РЕШЕНИЯ В МАЕ 1939 г.
Большое значение для дальнейшего планирования военных действий имело штабное учение Верховного командования сухопутных войск, которое Франц Гальдер провел в начале мая 1939 г. Эта специфическая форма военной игры упоминается только в записях одного офицера связи люфтваффе, служившего в отдаленном гарнизоне, и пока не нашла своей оценки в историографии{298}. Гальдер предложил в качестве вводной для этих учений самый невыгодный вариант: вмешательство западных держав, Литвы и СССР на стороне Польши{299}.
Как и в случае оперативного плана операции против Чехословакии, основная задача состояла в том, чтобы нанести неожиданный удар по польской армии, взять ее в клещи и уничтожить в районе западнее Вислы. Примечательна постановка цели этого решающего сражения в приграничье: захват «выгодных исходных позиций» (!) для проведения операций восточнее Вислы. Предполагалось, что сосредоточение Красной армии завершится через двенадцать дней после начала операции. Однако в расчет брался и тот факт, что советские моторизованные части к этому времени окажутся под Лембергом и Седльце.
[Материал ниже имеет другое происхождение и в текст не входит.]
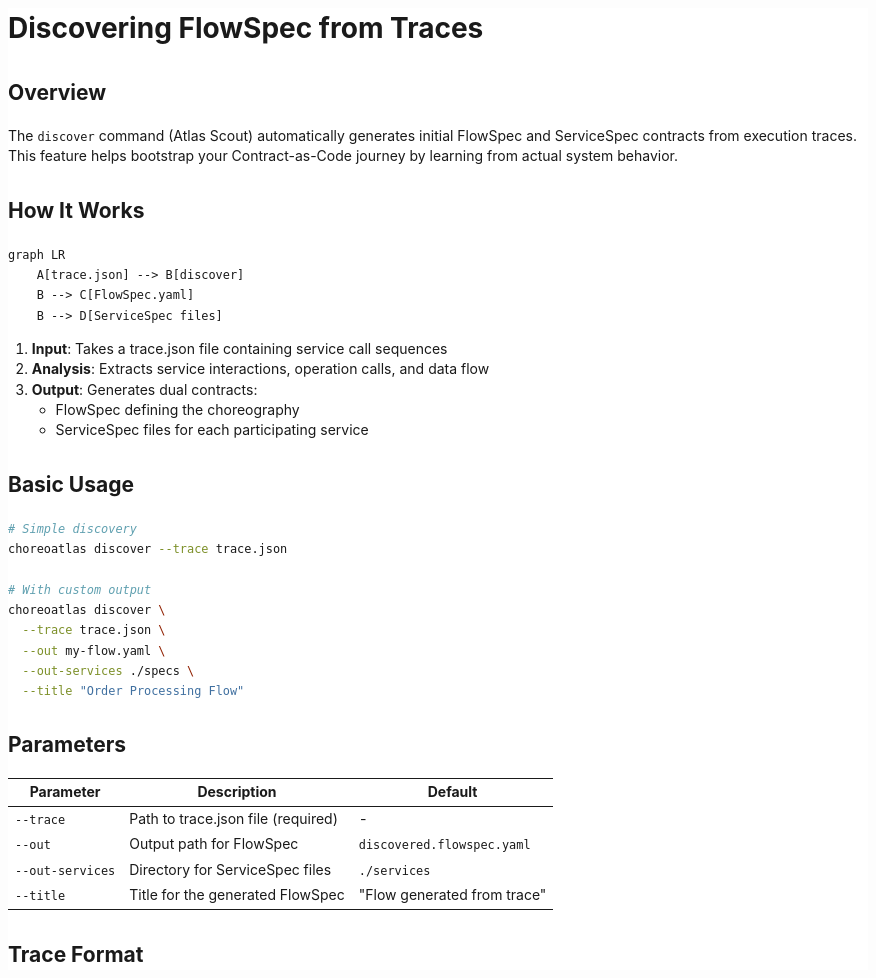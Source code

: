 # Discovering FlowSpec from Traces

## Overview

The `discover` command (Atlas Scout) automatically generates initial FlowSpec and ServiceSpec contracts from execution traces. This feature helps bootstrap your Contract-as-Code journey by learning from actual system behavior.

## How It Works

```mermaid
graph LR
    A[trace.json] --> B[discover]
    B --> C[FlowSpec.yaml]
    B --> D[ServiceSpec files]
```

1. **Input**: Takes a trace.json file containing service call sequences
2. **Analysis**: Extracts service interactions, operation calls, and data flow
3. **Output**: Generates dual contracts:
   - FlowSpec defining the choreography
   - ServiceSpec files for each participating service

## Basic Usage

```bash
# Simple discovery
choreoatlas discover --trace trace.json

# With custom output
choreoatlas discover \
  --trace trace.json \
  --out my-flow.yaml \
  --out-services ./specs \
  --title "Order Processing Flow"
```

## Parameters

| Parameter | Description | Default |
|-----------|-------------|---------|
| `--trace` | Path to trace.json file (required) | - |
| `--out` | Output path for FlowSpec | `discovered.flowspec.yaml` |
| `--out-services` | Directory for ServiceSpec files | `./services` |
| `--title` | Title for the generated FlowSpec | "Flow generated from trace" |

## Trace Format
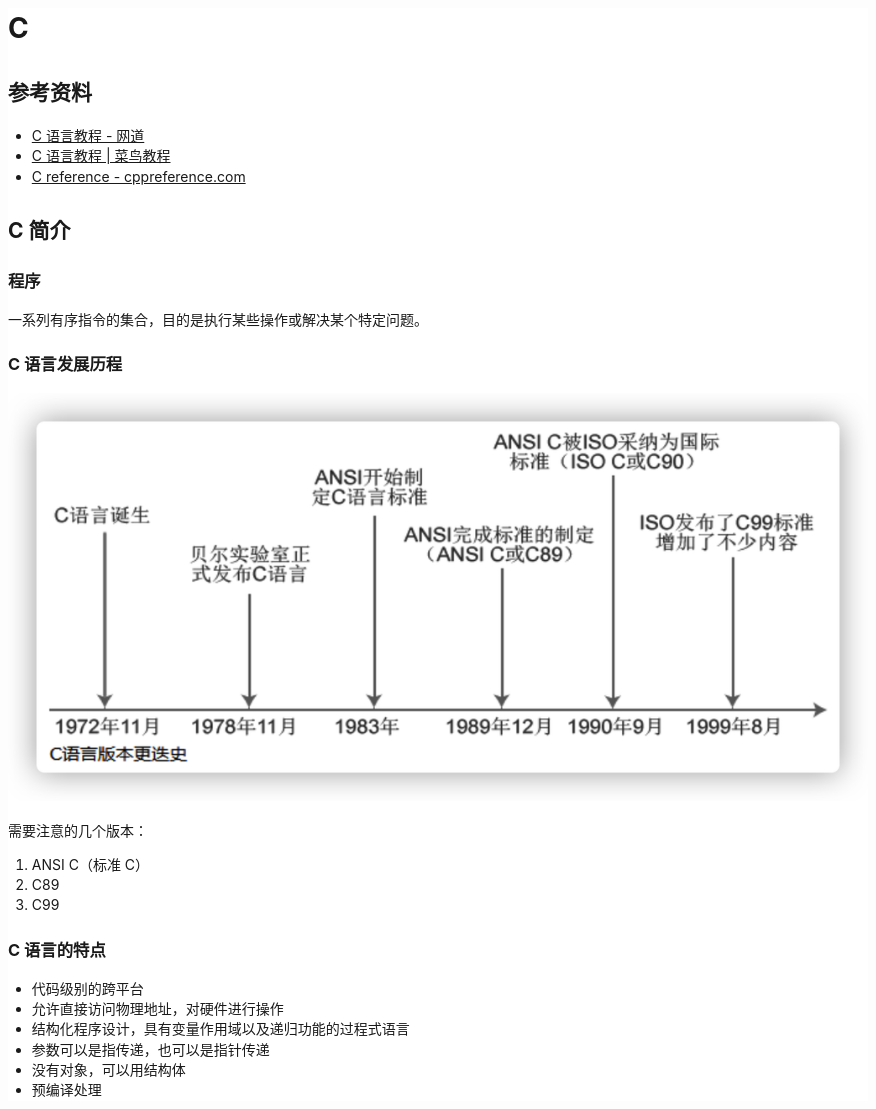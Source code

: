 # C

## 参考资料

- [C 语言教程 - 网道](https://wangdoc.com/clang/index.html)
- [C 语言教程 | 菜鸟教程](https://www.runoob.com/cprogramming/c-tutorial.html)
- [C reference - cppreference.com](https://en.cppreference.com/w/c)

## C 简介

### 程序

一系列有序指令的集合，目的是执行某些操作或解决某个特定问题。

### C 语言发展历程

![image-20211228122241533](c.assets/image-20211228122241533.png)

需要注意的几个版本：

1. ANSI C（标准 C）
2. C89
3. C99

### C 语言的特点

- 代码级别的跨平台
- 允许直接访问物理地址，对硬件进行操作
- 结构化程序设计，具有变量作用域以及递归功能的过程式语言
- 参数可以是指传递，也可以是指针传递
- 没有对象，可以用结构体
- 预编译处理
Поэтому выдвигавшаяся из Восточной Пруссии армейская группа должна была вести наступление восточней Варшавы и занять район Брест — Белосток, а южная группа наносила удар на Лемберг. В задачу люфтваффе, кроме всего прочего, входило нарушение работы железнодорожного транспорта и мобилизационных центров на востоке Польши. Решающее значение для исхода всей кампании имела борьба с польской или с советской авиацией и с моторизованными частями Красной армии на их подходе, по крайней мере — в ходе сражения с польской армией западнее Вислы. В случае войны на два фронта с участием западных держав поляки могли рассчитывать только на советскую помощь. Оказывая упорное сопротивление, они могли использовать обширную территорию страны для того, чтобы выиграть время, пока западные державы не отвлекут на себя германские силы. Поэтому важно было втянуть в сражение подавляющую массу войск противника и вывести его из игры одним сокрушительным ударом.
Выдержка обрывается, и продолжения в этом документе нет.